Islamabad: Saadat Hasan Manto (1912-1955) was the greatest Urdu short-story writer and a dramatist.

Today the people of the sub-continent are celebrating his birth anniversary highlighting his significance in the Pakistan-India partition era.

Manto was born in Paproudi village of Samrala, in the Ludhiana district of the Punjab in a Muslim family of barristers on 11 May 1912.

The big turning point in his life came in 1933, at age 21, when he met Abdul Bari Alig, a scholar and polemic writer who encouraged him to find his true talents and read Russian and French authors.

Manto was a writer whose life story became a subject of intense discussion and introspection.

During the last two decades, many stage productions were done to present his character in conflict with the harsh socio-economic realities of the post-partition era. Danish Iqbal’s stage Play Ek Kutte Ki Kahani presented Manto in a new perspective on occasion of his birth centenary.

On 18 January 2005, the fiftieth anniversary of his death, Manto was commemorated on a Pakistani postage stamp.
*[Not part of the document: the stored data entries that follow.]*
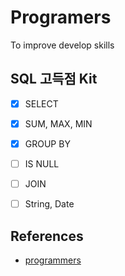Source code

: # Programers

To improve develop skills

## SQL 고득점 Kit

- [x] SELECT
- [x] SUM, MAX, MIN
- [x] GROUP BY
- [ ] IS NULL
- [ ] JOIN
- [ ] String, Date


## References
- [programmers](https://programmers.co.kr)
In 2012, on 14 August which is Pakistan’s Independence Day, Saadat Hasan Manto was posthumously awarded the Nishan-e-Imtiaz award (Distinguished Service to Pakistan Award) by the Government of Pakistan.

In 2015, Pakistani actor and director Sarmad Khoosat made and released a movie, Manto, based on the life of Manto.

In 2018, the British Broadcasting Corporation named the work Toba Tek Singh among the 100 stories that shaped the world, alongside works by authors like Homer and Virginia Woolf.

The 2018 film Manto, made by Nandita Das and starring Nawazuddin Siddiqui, is a Bollywood film based on the life of Manto.

Manto’s basic contribution to Urdu literature (with respect to partition) is that he considered the killing of thousands of people during migration as a massacre of humanity rather than of any single religion. He said: Don’t say that a hundred thousand Hindus or a hundred thousand Muslims have been massacred. Say two hundred thousand human being have been slaughtered.

This was Manto’s message at the time when religious division was at its peak. People were divided – rather isolated – on religious differences and did not consider killing a major crime against humanity. In such times, Manto rose as a messenger of humanism in the subcontinental literature. He wrote dramas like ‘Toba Tek Singh’ (name of a village in Pakistani Punjab), in which he highlighted the miseries of partition.

But is Manto relevant today? Yes! He definitely is relevant. His criticism on the hypocritical societal values, his attitude towards social taboos and ethos, and his whimsical remarked towards United States makes him a living legend. Manto, as Zahida Hina rightly says, was a visionary.

Manto’s writing can today help Pakistan to come out from the abyss of extremism which is increasing day by day. The cultural and political crises which Pakistan is facing today were seen years ago by Manto in his article ‘Allah ka bara fazl ha’ (God’s benevolence is infinite).

Saadat Hasan died on 18 January 1955, in an apartment located off Hall Road in Lahore but Manto lives on.